Product-level Environment scores for this category are based on:
- Materials management indicators, including the type of diaper and choice of absorbent material, as well as packaging attributes
- Positive product management indicators, specifically certifications of either the product as a whole or of a significant material component of the product
- Toxic waste indicators, specifically the type of bleaching process used
We selected these supplemental product-level attributes after reviewing category life cycle assessments (including a series of recent peer reviewed studies from the UK Environment Agency and a 1992 study from Franklin and Associates) and assessing data availability.
Health scores are not assigned to diapers, because this product category does not typically result in significant human exposure to potentially harmful ingredients. We note that some consumers have reported concerns that a new diaper material (Dry Max in Pampers Swaddler and Cruiser diapers) is causing skin problems and we will revisit assignment of health scores if the Consumer Product Safety Commission’s investigation of these complaints concludes that some diaper ingredients may have adverse health effects.
Product-level data on social performance are generally unavailable for products in this category, so GoodGuide relies on company-level social scores to characterize the performance of a product on this dimension.

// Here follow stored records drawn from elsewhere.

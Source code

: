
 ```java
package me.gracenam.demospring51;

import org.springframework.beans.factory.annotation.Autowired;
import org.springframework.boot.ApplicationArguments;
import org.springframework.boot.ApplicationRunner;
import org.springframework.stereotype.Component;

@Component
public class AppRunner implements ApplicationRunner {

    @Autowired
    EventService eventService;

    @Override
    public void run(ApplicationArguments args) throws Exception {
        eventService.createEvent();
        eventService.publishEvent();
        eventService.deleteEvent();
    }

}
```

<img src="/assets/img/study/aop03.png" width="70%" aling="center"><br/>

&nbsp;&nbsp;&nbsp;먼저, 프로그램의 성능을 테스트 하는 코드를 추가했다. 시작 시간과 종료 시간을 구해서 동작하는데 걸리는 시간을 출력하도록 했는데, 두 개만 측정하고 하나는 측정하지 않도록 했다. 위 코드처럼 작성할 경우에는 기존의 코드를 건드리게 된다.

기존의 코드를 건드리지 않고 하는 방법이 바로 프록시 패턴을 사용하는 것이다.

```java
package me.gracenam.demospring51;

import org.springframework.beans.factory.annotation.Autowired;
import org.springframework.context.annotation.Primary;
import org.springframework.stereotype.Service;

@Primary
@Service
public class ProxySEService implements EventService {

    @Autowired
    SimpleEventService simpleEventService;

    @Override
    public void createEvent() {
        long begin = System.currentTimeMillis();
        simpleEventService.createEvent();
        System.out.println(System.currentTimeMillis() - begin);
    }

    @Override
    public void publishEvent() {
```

For each of the supplemental attributes selected, we apply the following scoring rules:
- Diaper Type – Reusable diapers are given preference over disposable diapers. Although the overall impact of a reusable or disposable diaper are not significantly different according to published life cycle assessment studies, consumers have the ability to significantly decrease the impact of reusable diapers by using low impact laundering methods. In addition, reusables have the benefit of requiring less packaging than disposables. Among disposable diapers, flushable diaper components are given preference over types that must be discarded as trash because municipal treatment systems are a more environmentally friendly disposal option than solid waste management systems.
- Certifications – Four textile/fabric certifications are applied to the diaper products we rate: Global Organic Textile Standard (GOTS), Organic cotton, Oeko-Tex materials, and Cradle to Cradle (C2C). Of these four, C2C is favored because it applies to the whole product, and can be independently verified. The other claimed certifications are specific to one ingredient or apply to only one component of the diaper assembly.
- Packaging – ‘No packaging’ is given the highest score with reusable, durable bags as a second choice. For the vast majority of products with ‘traditional’ packaging, there is variability in packaging both materials and designs. Due to this variability and the absence of a comprehensive and robust method for comparison, preference was given to packages with recycled content.
- Material Processing – Diaper components are typically subjected to a bleaching process. Historically, bleaching was done using elemental chlorine produced and released large amounts of chlorinated organic compounds (including dioxins) into the environment. This method is generally no longer used in the US. Totally Chlorine Free (TCF) processing is the preferred processing option for bleaching diaper components because it uses a non-halogenated bleaching process, typically with hydrogen peroxide or another oxygen-based process. Elemental Chlorine Free (ECF) processing is currently the most prevalent bleaching method.
Note re: Diaper Ingredients
Due to data gaps, it is currently not possible to incorporate detailed ingredient-level evaluations into diaper scores. In the absence of regulatory product labeling requirements, diaper manufacturers exhibit a significant amount of variability and lack of specificity when disclosing ingredient information. Disposable diapers may only disclose one ingredient specific to a single component of the diaper assembly. Reusable diapers may disclose cotton, polyester, rayon or nylon as one of several blended ingredients. Reviewing information from diaper packaging and website descriptions, it is not currently possible to construct a consistent ingredient profile. In addition, the absence of life cycle assessments on some common diaper ingredients hinders any relative environmental evaluation of different diaper compositions.